◆ YOUR GOAL ◆
Return exactly, and only, the lines from the line containing "[-h,0]$, $C(t)=0$ with $t<h.$" through the final line of the records below, both included.

(PROVIDED RECORDS)

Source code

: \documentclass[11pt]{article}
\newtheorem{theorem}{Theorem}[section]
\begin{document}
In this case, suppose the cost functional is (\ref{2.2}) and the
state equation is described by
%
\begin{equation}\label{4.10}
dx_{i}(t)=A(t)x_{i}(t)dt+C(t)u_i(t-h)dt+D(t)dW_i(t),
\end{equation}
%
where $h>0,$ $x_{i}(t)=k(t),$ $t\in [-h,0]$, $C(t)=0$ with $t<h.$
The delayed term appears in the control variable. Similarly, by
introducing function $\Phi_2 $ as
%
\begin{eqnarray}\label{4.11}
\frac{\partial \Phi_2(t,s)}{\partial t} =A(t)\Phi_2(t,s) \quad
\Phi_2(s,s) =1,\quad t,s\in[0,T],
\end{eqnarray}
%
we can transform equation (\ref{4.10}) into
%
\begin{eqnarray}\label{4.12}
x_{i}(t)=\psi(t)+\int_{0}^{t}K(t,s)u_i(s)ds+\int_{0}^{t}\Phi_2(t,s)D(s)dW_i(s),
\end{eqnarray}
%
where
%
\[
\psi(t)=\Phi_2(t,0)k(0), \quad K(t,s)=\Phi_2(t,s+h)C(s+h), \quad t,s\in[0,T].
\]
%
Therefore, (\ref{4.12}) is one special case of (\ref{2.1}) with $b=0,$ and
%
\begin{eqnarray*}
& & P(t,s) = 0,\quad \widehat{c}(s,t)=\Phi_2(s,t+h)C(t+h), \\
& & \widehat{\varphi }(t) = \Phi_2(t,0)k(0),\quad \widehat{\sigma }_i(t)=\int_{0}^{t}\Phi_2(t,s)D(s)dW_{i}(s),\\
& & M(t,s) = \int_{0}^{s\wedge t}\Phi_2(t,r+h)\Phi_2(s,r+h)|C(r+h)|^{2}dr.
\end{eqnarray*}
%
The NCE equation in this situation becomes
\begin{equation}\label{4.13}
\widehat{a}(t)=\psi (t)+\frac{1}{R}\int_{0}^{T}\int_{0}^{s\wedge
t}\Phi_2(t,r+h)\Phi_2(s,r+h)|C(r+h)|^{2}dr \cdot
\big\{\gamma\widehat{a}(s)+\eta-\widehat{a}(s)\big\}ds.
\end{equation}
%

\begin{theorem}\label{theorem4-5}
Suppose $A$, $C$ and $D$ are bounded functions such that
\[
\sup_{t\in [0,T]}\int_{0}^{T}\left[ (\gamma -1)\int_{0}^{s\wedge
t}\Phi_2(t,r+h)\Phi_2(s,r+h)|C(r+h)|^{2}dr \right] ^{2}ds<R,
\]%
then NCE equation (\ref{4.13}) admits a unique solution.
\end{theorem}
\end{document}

(End PROVIDED RECORDS)

◆ EXERCISE RESULT ◆
where $h>0,$ $x_{i}(t)=k(t),$ $t\in [-h,0]$, $C(t)=0$ with $t<h.$
The delayed term appears in the control variable. Similarly, by
introducing function $\Phi_2 $ as
%
\begin{eqnarray}\label{4.11}
\frac{\partial \Phi_2(t,s)}{\partial t} =A(t)\Phi_2(t,s) \quad
\Phi_2(s,s) =1,\quad t,s\in[0,T],
\end{eqnarray}
%
we can transform equation (\ref{4.10}) into
%
\begin{eqnarray}\label{4.12}
x_{i}(t)=\psi(t)+\int_{0}^{t}K(t,s)u_i(s)ds+\int_{0}^{t}\Phi_2(t,s)D(s)dW_i(s),
\end{eqnarray}
%
where
%
\[
\psi(t)=\Phi_2(t,0)k(0), \quad K(t,s)=\Phi_2(t,s+h)C(s+h), \quad t,s\in[0,T].
\]
%
Therefore, (\ref{4.12}) is one special case of (\ref{2.1}) with $b=0,$ and
%
\begin{eqnarray*}
& & P(t,s) = 0,\quad \widehat{c}(s,t)=\Phi_2(s,t+h)C(t+h), \\
& & \widehat{\varphi }(t) = \Phi_2(t,0)k(0),\quad \widehat{\sigma }_i(t)=\int_{0}^{t}\Phi_2(t,s)D(s)dW_{i}(s),\\
& & M(t,s) = \int_{0}^{s\wedge t}\Phi_2(t,r+h)\Phi_2(s,r+h)|C(r+h)|^{2}dr.
\end{eqnarray*}
%
The NCE equation in this situation becomes
\begin{equation}\label{4.13}
\widehat{a}(t)=\psi (t)+\frac{1}{R}\int_{0}^{T}\int_{0}^{s\wedge
t}\Phi_2(t,r+h)\Phi_2(s,r+h)|C(r+h)|^{2}dr \cdot
\big\{\gamma\widehat{a}(s)+\eta-\widehat{a}(s)\big\}ds.
\end{equation}
%

\begin{theorem}\label{theorem4-5}
Suppose $A$, $C$ and $D$ are bounded functions such that
\[
\sup_{t\in [0,T]}\int_{0}^{T}\left[ (\gamma -1)\int_{0}^{s\wedge
t}\Phi_2(t,r+h)\Phi_2(s,r+h)|C(r+h)|^{2}dr \right] ^{2}ds<R,
\]%
then NCE equation (\ref{4.13}) admits a unique solution.
\end{theorem}
\end{document}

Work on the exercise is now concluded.